Council to battle truck plan

Township to join with Franklin and North Brunswick to fight plan to allow large trucks on Route 27.

By: Joseph Harvie
   Franklin Township has offered its in-house engineering services to help South Brunswick with its efforts to keep extra large trucks and trailers from driving on Route 27.
   Township Public Affairs Coordinator Ron Schmalz said Tuesday that work on a report to be submitted with an application seeking an exemption to new state rules allowing tractor-trailers on Route 27 in town would cost between $30,000 and $40,000. He said the township would reach out to Franklin and North Brunswick for additional help with engineering studies of the road that would be used in the exemption application.
   South Brunswick Township Manager Matt Watkins said that he would schedule a shared-services meeting with North Brunswick and Franklin to discuss the exemption application, and to see how each of the municipalities would help. Mr. Schmalz said that Franklin has already agreed to provide engineering services.
   The exemption application is in response to state Department of Transportation’s revised Truck Access Regulations that would allow trucks with double trailers and 102-inch wide trucks to drive through the township on Route 27, including sections of Kingston. Township officials say Kingston is too narrow to accommodate the trucks. The exemption application, if approved by the state, would make the road exempt from the regulations.

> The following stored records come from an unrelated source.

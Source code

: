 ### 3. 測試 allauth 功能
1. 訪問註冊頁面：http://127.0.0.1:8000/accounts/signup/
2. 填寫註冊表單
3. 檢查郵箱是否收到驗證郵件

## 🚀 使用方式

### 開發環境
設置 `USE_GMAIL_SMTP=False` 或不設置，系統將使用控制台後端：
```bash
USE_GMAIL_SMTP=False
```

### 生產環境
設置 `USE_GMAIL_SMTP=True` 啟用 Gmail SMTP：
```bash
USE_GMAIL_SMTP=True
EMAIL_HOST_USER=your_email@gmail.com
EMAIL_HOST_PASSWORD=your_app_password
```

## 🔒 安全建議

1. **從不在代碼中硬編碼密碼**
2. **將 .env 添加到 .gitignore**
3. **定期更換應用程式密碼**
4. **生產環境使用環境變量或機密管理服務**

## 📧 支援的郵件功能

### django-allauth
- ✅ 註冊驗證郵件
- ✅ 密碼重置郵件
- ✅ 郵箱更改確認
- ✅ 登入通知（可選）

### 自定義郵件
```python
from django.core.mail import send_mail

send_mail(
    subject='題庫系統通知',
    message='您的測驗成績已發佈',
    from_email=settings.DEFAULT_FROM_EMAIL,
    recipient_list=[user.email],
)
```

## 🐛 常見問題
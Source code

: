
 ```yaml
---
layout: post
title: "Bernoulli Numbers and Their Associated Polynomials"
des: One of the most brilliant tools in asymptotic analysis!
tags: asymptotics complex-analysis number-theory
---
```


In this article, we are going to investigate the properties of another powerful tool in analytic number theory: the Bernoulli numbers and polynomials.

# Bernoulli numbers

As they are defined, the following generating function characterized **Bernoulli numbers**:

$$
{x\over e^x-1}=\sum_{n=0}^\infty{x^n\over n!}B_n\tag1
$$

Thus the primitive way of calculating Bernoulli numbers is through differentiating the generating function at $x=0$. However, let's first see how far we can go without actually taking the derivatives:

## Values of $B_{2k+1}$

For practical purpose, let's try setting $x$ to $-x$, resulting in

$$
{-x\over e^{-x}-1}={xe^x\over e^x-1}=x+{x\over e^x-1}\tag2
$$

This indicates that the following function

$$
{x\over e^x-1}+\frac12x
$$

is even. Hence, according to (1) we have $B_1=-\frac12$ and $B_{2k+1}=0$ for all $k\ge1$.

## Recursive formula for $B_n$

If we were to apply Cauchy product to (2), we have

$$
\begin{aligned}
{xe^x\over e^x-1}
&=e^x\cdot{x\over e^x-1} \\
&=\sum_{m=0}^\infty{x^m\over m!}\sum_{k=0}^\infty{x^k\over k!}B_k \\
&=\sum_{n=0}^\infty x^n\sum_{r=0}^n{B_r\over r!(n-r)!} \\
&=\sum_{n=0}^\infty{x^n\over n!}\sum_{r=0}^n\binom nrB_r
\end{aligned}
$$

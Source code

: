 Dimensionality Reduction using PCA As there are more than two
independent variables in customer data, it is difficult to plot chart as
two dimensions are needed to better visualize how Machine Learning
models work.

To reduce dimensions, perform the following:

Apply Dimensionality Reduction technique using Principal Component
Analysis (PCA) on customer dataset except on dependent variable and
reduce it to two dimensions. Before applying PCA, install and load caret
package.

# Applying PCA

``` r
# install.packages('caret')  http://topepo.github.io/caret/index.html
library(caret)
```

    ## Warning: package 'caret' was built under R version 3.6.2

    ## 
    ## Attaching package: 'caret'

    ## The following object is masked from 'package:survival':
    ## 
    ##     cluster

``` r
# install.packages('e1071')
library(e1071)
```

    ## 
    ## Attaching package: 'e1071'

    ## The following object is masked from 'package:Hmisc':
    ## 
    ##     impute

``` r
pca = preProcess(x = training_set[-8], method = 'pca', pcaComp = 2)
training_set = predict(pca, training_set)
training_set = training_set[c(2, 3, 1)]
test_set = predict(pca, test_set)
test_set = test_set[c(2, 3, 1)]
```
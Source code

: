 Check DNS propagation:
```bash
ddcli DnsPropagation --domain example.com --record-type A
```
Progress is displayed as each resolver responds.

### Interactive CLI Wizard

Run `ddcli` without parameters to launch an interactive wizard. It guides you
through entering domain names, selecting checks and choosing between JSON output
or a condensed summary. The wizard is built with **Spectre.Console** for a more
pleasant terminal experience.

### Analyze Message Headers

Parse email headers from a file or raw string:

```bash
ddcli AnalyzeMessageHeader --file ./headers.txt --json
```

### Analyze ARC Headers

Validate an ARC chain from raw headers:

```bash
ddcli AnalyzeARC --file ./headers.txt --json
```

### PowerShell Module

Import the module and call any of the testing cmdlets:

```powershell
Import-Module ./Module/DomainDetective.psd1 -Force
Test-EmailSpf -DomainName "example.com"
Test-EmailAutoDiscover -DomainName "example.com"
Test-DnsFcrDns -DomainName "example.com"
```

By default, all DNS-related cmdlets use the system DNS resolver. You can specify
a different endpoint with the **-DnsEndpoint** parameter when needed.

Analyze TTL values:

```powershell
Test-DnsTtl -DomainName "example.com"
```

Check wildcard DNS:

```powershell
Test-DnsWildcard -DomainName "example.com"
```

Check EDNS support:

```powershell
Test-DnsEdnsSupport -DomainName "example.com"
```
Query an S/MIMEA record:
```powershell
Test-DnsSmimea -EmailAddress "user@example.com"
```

   In addition, he said that there is a bridge on Route 27 in North Brunswick, near the Hidden Lakes development, that might not be able to handle the weight of the large trucks.
   The DOT reworked its Truck Access Regulations because the Third Circuit U.S. District Court of Appeals ruled in February 2006 that the state’s previous regulations were discriminatory because they banned trucks with origins and or destinations outside the state from certain roads, including Route 27 and Route 206, but not trucks that started and or ended their routes in New Jersey.
   The U.S. Supreme Court in October declined to hear the case, effectively letting the federal appellate decision stand.
   Mr. Schmalz said that township police have already begun conducting a study of the road in Kingston.
   Mayor Frank Gambatese said that he and the Township Council do not want any other municipality’s name on the document if they do not contribute any cash for the application.
   Councilwoman Carol Barrett compared the township’s willingness to fight the DOT’s decision to the hard-line opposition it had on the proposed 6.7-mile limited access toll road, Route 92, which was officially taken off the books in December.
   "We have to fight this knowing we are going to win," Ms. Barrett said.
   Mayor Gambatese said the township would begin working on the exemption immediately.
   "We need to get on this and get working as soon possible," Mayor Gambatese said.